WHAT TO PRODUCE =>
Scan the entries below and tally the lines that include "forge". Return nothing but the tally.

INPUT =>
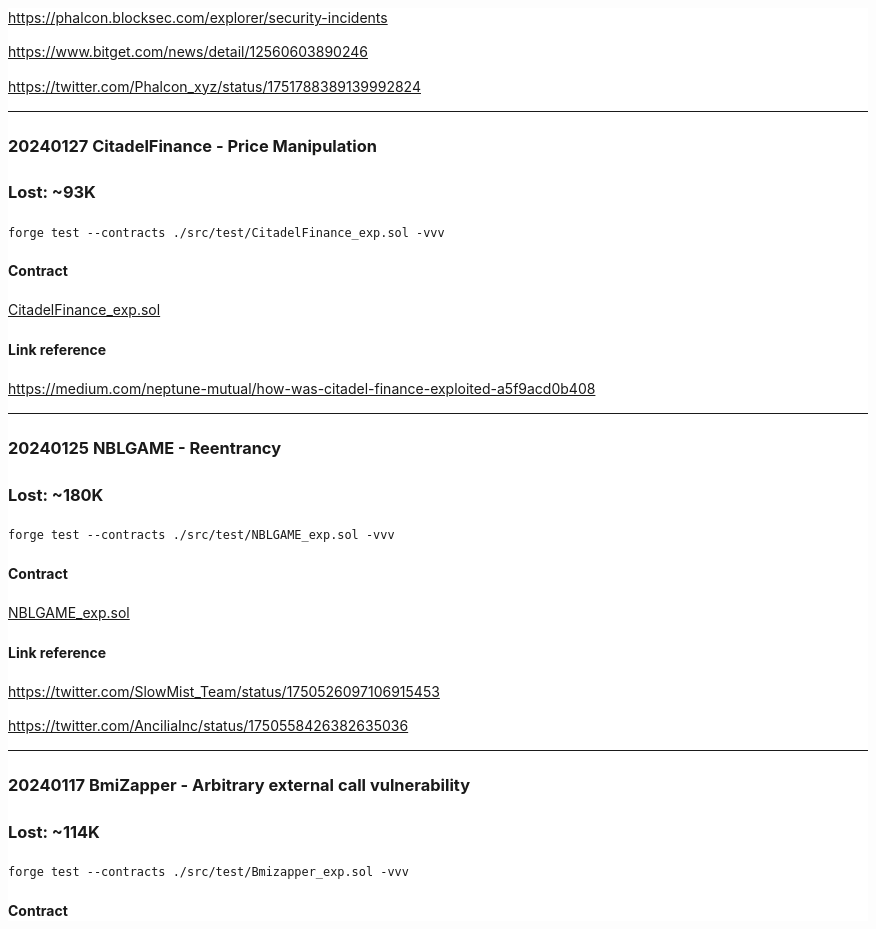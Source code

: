 https://phalcon.blocksec.com/explorer/security-incidents

https://www.bitget.com/news/detail/12560603890246

https://twitter.com/Phalcon_xyz/status/1751788389139992824

---

### 20240127 CitadelFinance - Price Manipulation

### Lost: ~93K

```
forge test --contracts ./src/test/CitadelFinance_exp.sol -vvv
```

#### Contract

[CitadelFinance_exp.sol](src/test/CitadelFinance_exp.sol)

#### Link reference

https://medium.com/neptune-mutual/how-was-citadel-finance-exploited-a5f9acd0b408

---

### 20240125 NBLGAME - Reentrancy

### Lost: ~180K

```
forge test --contracts ./src/test/NBLGAME_exp.sol -vvv
```

#### Contract

[NBLGAME_exp.sol](src/test/NBLGAME_exp.sol)

#### Link reference

https://twitter.com/SlowMist_Team/status/1750526097106915453

https://twitter.com/AnciliaInc/status/1750558426382635036

---

### 20240117 BmiZapper - Arbitrary external call vulnerability

### Lost: ~114K

```
forge test --contracts ./src/test/Bmizapper_exp.sol -vvv
```

#### Contract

RESPONSE =>
3